* _Given data_:
[Start of section]

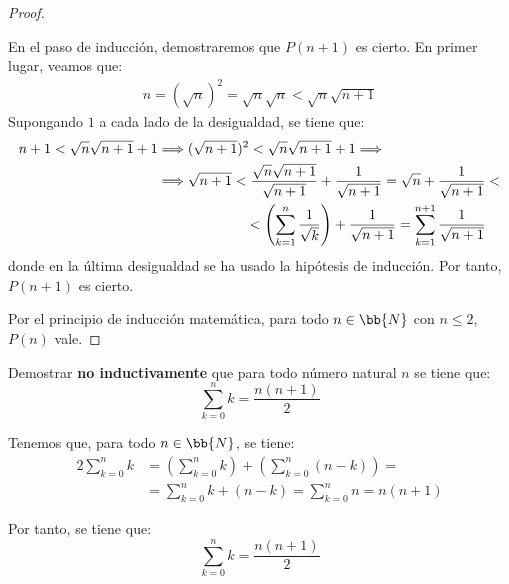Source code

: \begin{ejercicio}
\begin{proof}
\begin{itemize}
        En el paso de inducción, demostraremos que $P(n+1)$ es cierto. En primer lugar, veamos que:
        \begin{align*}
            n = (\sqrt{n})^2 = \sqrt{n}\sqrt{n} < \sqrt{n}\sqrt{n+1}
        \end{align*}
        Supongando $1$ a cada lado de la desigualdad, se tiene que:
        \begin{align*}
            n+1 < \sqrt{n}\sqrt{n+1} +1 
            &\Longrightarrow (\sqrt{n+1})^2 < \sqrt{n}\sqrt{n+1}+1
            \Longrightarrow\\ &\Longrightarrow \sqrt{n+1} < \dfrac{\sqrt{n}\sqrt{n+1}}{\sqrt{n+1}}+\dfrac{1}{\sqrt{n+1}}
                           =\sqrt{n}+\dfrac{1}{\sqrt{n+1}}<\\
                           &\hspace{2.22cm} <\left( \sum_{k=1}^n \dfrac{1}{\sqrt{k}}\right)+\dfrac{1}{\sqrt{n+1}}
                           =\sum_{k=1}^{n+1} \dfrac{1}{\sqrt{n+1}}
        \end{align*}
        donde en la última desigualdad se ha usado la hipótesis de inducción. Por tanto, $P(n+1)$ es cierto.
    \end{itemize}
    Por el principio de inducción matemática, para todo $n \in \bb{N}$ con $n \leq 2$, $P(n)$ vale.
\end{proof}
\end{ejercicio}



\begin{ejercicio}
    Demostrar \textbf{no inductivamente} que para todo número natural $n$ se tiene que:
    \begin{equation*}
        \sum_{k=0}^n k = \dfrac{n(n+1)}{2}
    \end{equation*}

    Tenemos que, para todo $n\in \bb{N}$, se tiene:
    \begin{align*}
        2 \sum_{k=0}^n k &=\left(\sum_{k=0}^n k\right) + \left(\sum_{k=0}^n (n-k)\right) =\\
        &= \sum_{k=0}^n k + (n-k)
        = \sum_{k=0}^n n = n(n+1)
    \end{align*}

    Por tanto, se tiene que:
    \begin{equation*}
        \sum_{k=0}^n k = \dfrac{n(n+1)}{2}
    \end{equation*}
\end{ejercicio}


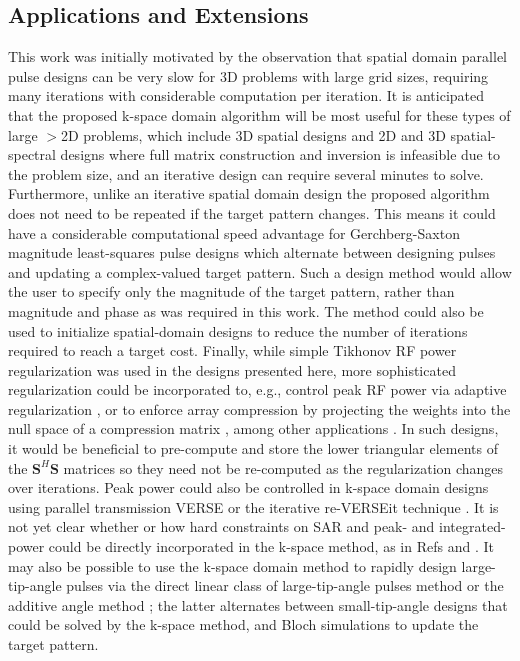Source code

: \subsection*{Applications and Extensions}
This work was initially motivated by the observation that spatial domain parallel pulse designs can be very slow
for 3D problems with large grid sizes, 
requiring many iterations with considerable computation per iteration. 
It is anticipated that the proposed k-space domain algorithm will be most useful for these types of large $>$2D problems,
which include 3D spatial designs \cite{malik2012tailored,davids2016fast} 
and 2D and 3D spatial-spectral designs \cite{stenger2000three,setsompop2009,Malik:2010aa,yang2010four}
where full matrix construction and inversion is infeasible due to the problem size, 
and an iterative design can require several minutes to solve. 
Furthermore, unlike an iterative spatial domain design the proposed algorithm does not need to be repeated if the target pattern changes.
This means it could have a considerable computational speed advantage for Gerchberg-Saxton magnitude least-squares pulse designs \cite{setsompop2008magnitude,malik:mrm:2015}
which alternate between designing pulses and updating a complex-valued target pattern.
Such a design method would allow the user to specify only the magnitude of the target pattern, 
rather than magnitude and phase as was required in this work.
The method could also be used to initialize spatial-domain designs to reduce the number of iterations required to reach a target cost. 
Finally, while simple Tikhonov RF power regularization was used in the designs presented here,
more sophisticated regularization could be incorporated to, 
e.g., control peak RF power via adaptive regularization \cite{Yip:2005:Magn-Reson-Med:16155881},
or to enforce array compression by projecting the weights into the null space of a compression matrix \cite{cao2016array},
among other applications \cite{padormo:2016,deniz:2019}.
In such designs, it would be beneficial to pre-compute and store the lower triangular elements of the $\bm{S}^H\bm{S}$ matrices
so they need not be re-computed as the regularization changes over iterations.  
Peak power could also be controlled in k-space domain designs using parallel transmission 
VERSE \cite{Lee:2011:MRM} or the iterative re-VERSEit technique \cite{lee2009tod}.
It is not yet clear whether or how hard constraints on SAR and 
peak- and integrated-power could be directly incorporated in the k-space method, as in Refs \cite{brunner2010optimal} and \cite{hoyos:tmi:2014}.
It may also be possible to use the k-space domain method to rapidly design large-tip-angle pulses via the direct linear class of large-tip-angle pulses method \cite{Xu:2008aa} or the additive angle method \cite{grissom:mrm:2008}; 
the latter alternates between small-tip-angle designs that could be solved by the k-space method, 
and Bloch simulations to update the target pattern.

[End of section]
[Start of section]

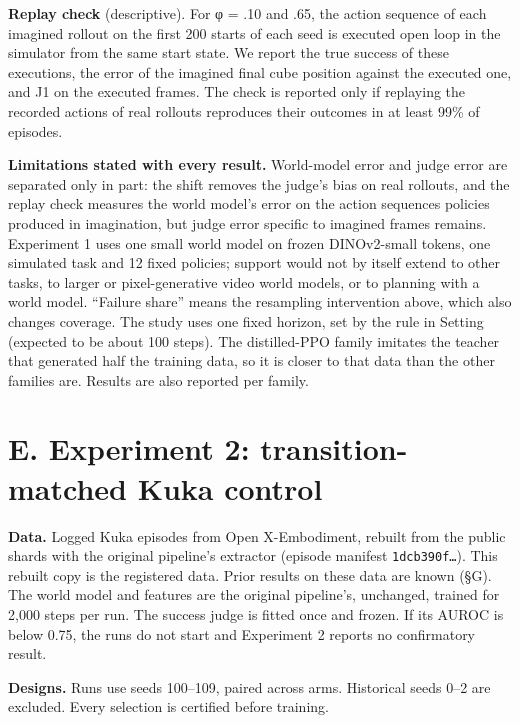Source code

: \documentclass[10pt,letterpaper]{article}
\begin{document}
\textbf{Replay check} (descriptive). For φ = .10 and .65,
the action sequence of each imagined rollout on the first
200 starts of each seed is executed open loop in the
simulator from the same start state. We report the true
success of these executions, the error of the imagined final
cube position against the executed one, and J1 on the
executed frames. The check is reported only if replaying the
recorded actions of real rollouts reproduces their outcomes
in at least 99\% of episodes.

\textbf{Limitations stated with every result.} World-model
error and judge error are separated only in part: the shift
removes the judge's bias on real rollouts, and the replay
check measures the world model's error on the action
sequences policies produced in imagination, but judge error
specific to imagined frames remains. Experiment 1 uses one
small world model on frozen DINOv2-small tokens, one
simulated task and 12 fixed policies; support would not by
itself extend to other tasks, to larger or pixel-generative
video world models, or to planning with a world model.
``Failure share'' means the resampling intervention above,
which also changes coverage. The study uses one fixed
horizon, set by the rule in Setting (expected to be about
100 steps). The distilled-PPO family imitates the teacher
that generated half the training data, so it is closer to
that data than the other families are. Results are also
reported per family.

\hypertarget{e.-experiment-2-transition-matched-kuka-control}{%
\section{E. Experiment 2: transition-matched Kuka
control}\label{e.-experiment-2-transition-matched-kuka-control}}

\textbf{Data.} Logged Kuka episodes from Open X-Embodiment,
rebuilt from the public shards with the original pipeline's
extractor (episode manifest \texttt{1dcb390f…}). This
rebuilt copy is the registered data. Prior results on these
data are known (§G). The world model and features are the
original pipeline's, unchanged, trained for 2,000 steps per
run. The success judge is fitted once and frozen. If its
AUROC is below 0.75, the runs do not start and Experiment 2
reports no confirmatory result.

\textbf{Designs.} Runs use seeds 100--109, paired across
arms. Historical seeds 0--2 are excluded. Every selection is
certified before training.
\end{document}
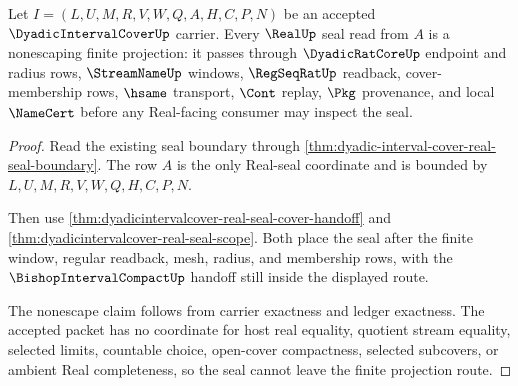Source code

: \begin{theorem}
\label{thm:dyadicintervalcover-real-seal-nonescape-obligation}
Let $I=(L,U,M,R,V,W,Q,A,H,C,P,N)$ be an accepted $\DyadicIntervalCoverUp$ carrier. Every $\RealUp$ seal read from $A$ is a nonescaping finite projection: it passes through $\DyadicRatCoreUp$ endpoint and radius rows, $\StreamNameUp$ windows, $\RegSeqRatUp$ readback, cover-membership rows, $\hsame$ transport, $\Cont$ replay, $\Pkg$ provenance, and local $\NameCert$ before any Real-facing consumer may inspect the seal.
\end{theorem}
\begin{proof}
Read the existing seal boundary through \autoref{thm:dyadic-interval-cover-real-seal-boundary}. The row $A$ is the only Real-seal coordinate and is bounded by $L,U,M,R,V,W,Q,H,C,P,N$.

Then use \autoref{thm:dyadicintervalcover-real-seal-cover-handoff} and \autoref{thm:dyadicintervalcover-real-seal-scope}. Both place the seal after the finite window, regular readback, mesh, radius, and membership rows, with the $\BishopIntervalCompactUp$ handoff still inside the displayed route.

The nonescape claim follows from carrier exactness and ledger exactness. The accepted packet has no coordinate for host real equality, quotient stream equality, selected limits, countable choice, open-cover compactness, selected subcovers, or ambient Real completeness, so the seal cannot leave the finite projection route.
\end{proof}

[End of section]

* _Your assignment_: Every line above from the line with "reported per family." to the line with "100--109, paired across", both included, must be reproduced exactly, and no other line may appear.

* _Solved problem_:
reported per family.

\hypertarget{e.-experiment-2-transition-matched-kuka-control}{%
\section{E. Experiment 2: transition-matched Kuka
control}\label{e.-experiment-2-transition-matched-kuka-control}}

\textbf{Data.} Logged Kuka episodes from Open X-Embodiment,
rebuilt from the public shards with the original pipeline's
extractor (episode manifest \texttt{1dcb390f…}). This
rebuilt copy is the registered data. Prior results on these
data are known (§G). The world model and features are the
original pipeline's, unchanged, trained for 2,000 steps per
run. The success judge is fitted once and frozen. If its
AUROC is below 0.75, the runs do not start and Experiment 2
reports no confirmatory result.

\textbf{Designs.} Runs use seeds 100--109, paired across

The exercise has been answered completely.